Exercise requirements ▸ Your answer should be only the lines below from the one with "to length and" to the one with "set of points", repeated exactly, ends included.

Saved data entries
--- --- ---

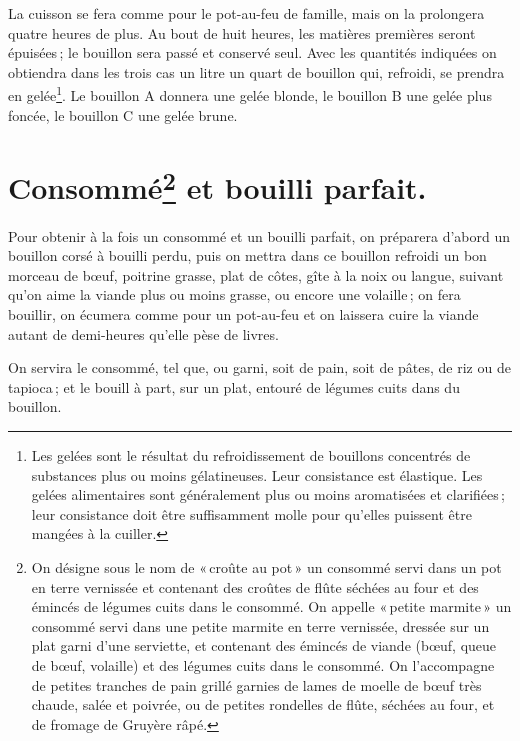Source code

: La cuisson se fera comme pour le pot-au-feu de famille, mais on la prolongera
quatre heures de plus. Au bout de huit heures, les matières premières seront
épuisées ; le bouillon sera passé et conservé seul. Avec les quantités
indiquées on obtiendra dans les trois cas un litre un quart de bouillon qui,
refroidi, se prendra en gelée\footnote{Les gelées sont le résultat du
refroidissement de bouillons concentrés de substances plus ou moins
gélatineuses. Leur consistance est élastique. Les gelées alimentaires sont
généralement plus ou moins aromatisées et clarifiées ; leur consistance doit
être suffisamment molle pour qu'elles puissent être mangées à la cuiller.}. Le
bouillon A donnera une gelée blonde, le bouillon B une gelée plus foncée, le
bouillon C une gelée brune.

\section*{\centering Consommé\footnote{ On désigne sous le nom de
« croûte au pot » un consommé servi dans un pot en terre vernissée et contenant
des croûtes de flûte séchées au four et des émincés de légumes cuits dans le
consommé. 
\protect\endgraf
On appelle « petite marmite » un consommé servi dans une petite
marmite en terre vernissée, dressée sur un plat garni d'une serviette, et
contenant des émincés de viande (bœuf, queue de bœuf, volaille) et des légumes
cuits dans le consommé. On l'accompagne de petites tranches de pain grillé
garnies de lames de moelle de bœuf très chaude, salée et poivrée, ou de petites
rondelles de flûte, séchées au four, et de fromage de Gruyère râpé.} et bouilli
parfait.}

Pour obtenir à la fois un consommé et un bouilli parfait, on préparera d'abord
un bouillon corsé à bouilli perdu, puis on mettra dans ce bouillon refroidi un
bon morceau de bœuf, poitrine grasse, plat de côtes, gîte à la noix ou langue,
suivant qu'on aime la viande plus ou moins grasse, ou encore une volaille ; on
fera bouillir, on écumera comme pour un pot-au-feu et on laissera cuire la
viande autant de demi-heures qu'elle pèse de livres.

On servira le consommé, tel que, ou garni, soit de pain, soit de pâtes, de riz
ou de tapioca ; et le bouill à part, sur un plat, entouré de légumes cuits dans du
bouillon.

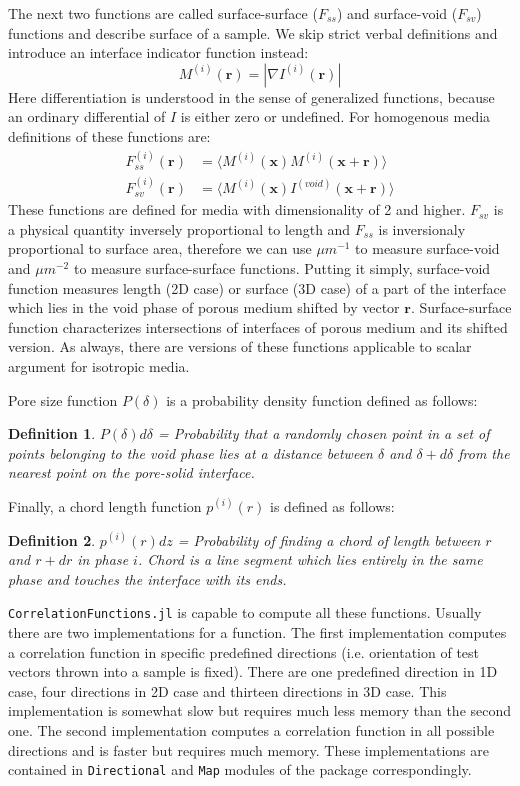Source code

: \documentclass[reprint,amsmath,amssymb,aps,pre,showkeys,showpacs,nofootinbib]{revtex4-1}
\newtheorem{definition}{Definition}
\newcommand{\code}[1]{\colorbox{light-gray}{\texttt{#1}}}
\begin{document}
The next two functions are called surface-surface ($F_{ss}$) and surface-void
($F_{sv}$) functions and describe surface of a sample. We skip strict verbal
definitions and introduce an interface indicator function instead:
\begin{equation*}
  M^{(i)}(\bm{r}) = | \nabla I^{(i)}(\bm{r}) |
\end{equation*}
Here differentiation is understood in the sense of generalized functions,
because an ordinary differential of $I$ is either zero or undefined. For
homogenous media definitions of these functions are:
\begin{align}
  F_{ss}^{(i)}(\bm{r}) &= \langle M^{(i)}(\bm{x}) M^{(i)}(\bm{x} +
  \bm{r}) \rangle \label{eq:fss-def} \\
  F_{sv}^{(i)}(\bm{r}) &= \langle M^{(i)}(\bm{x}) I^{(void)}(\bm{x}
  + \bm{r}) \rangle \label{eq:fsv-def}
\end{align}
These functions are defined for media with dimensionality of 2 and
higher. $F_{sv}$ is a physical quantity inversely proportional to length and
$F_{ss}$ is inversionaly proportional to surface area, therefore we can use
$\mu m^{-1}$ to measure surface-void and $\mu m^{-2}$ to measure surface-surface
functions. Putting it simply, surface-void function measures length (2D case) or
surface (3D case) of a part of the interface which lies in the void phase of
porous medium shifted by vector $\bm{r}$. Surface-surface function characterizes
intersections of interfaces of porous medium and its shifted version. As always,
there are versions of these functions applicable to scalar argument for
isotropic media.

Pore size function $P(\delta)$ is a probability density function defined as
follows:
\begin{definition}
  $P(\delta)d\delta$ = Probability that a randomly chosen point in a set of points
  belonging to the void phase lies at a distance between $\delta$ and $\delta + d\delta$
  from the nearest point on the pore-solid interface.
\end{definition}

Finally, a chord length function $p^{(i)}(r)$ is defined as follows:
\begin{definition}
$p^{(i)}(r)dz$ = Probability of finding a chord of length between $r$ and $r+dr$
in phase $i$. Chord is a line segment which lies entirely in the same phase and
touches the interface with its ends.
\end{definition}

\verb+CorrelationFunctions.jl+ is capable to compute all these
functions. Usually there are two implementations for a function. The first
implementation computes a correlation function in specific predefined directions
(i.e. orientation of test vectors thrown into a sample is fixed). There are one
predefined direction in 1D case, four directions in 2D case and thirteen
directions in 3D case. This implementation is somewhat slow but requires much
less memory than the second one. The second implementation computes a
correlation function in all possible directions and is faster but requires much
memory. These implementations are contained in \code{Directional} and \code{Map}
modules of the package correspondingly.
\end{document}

--- --- ---

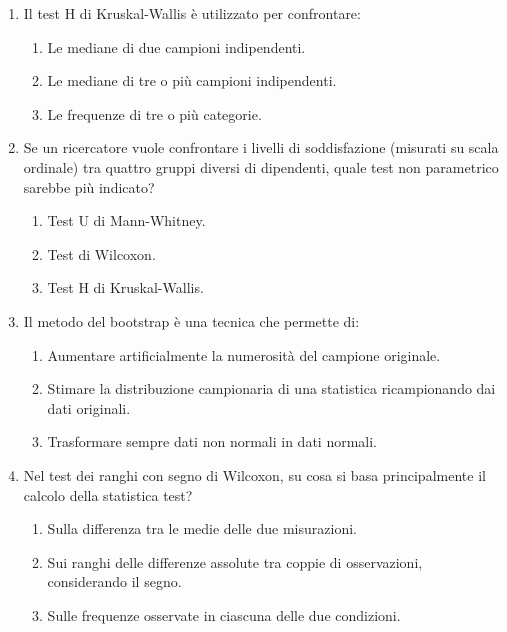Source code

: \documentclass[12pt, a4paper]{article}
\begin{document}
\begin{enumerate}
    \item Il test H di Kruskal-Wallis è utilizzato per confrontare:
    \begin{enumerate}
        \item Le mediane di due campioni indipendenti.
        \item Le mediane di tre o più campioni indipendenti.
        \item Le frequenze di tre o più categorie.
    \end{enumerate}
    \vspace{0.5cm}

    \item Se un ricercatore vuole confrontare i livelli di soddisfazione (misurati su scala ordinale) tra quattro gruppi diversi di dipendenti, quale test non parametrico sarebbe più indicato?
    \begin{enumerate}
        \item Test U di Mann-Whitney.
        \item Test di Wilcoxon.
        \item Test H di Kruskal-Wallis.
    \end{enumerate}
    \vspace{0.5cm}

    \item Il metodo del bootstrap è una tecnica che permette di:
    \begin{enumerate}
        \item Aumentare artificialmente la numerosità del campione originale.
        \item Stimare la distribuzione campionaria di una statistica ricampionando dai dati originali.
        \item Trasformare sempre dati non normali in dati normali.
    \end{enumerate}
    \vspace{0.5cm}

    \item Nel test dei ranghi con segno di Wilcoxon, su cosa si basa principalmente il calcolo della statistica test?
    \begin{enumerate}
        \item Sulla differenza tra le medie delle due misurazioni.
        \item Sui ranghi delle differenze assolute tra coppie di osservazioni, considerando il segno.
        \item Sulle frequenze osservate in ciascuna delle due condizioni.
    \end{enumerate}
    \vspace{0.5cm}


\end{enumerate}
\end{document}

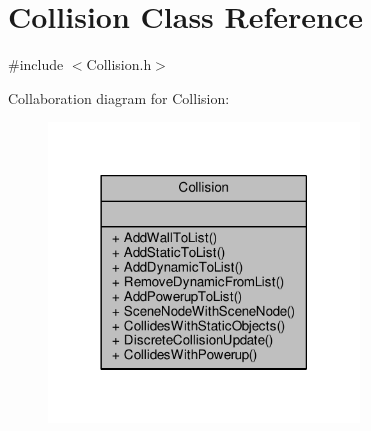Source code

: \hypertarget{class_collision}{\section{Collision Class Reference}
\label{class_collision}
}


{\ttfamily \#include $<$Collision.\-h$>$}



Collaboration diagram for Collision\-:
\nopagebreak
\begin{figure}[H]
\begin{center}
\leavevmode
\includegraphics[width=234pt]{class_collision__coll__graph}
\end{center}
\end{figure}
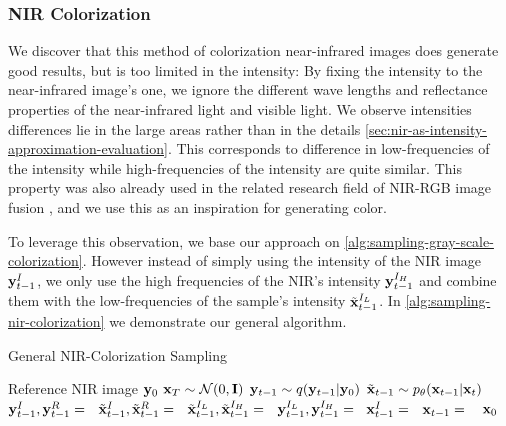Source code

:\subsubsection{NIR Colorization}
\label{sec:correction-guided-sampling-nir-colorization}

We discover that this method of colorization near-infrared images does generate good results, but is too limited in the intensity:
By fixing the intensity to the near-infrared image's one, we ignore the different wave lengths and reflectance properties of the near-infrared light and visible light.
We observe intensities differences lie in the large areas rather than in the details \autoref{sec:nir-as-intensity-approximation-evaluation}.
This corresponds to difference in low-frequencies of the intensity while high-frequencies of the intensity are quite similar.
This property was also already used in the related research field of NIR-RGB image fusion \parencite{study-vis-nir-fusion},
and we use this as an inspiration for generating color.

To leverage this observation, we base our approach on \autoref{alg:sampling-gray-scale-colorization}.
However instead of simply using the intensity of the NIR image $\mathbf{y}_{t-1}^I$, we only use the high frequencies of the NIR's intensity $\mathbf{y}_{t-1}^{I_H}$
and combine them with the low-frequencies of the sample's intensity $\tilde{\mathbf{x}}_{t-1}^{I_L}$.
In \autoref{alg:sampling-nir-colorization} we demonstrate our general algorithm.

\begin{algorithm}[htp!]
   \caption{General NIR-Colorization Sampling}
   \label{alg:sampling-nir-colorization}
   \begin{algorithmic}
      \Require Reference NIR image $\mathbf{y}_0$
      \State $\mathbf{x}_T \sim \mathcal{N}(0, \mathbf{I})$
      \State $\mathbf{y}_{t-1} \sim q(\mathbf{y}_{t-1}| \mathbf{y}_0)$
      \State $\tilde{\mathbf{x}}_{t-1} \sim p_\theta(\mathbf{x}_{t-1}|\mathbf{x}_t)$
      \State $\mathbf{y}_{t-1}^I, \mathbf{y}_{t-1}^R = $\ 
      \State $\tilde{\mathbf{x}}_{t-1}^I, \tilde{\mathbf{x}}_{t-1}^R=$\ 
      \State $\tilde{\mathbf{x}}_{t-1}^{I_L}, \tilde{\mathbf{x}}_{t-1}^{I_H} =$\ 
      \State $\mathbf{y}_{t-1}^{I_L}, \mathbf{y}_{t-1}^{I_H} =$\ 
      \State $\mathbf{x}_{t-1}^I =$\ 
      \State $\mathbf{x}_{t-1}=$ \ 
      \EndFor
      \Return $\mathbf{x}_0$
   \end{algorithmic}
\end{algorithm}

--- --- ---

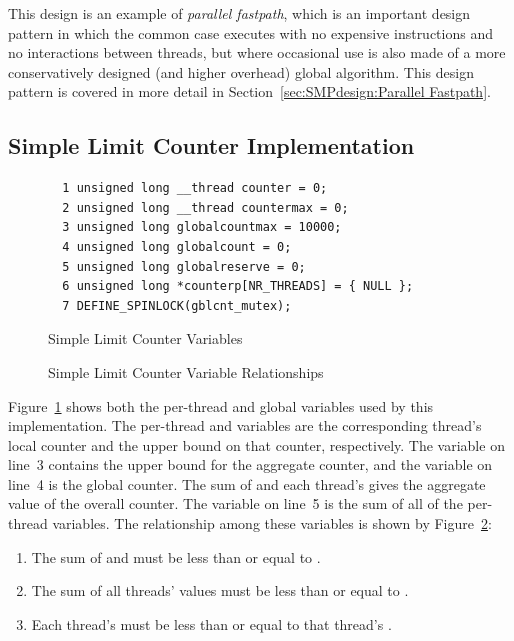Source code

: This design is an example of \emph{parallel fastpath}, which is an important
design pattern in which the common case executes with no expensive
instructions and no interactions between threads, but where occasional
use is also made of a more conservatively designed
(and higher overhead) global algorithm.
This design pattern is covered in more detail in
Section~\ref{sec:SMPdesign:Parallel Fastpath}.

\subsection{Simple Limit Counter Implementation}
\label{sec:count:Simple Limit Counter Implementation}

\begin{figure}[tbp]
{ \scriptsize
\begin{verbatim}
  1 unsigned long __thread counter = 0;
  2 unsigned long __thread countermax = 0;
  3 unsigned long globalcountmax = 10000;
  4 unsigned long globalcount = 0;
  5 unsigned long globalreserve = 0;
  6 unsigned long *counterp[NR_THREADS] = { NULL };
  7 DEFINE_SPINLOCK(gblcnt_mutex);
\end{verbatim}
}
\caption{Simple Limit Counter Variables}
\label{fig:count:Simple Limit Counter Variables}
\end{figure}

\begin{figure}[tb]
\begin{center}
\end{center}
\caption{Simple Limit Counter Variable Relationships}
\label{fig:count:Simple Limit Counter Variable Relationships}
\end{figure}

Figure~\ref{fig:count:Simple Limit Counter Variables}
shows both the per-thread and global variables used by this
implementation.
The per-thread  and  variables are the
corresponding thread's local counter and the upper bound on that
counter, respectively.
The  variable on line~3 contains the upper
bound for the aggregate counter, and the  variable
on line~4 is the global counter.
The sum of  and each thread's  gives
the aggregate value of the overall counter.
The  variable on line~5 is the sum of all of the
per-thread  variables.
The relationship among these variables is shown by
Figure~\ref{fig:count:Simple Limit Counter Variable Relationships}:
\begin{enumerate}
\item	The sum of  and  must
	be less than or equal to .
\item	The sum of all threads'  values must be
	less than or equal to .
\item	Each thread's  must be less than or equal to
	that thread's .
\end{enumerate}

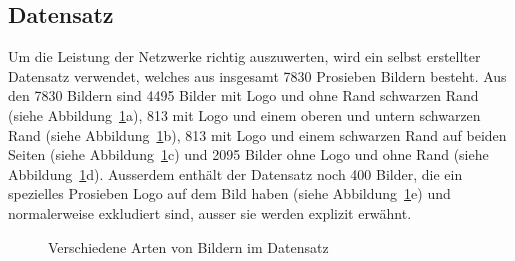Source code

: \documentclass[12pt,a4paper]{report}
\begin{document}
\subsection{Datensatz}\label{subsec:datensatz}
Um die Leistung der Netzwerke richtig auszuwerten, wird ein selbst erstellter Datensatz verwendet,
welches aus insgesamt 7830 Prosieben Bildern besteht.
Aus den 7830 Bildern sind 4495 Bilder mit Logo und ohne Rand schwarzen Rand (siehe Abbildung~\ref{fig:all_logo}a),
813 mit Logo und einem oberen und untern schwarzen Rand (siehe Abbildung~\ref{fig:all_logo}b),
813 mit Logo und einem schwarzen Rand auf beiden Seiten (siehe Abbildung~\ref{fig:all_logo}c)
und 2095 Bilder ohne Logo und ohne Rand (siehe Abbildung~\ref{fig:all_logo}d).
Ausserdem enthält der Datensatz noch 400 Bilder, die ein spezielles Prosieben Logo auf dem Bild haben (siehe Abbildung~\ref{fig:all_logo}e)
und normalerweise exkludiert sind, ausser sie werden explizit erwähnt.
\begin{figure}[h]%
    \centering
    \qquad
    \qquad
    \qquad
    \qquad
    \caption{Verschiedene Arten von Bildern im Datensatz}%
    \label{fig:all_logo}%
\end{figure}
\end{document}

--- --- ---

Result ▸
higher. $F_{sv}$ is a physical quantity inversely proportional to length and
$F_{ss}$ is inversionaly proportional to surface area, therefore we can use
$\mu m^{-1}$ to measure surface-void and $\mu m^{-2}$ to measure surface-surface
functions. Putting it simply, surface-void function measures length (2D case) or
surface (3D case) of a part of the interface which lies in the void phase of
porous medium shifted by vector $\bm{r}$. Surface-surface function characterizes
intersections of interfaces of porous medium and its shifted version. As always,
there are versions of these functions applicable to scalar argument for
isotropic media.

Pore size function $P(\delta)$ is a probability density function defined as
follows:
\begin{definition}
  $P(\delta)d\delta$ = Probability that a randomly chosen point in a set of points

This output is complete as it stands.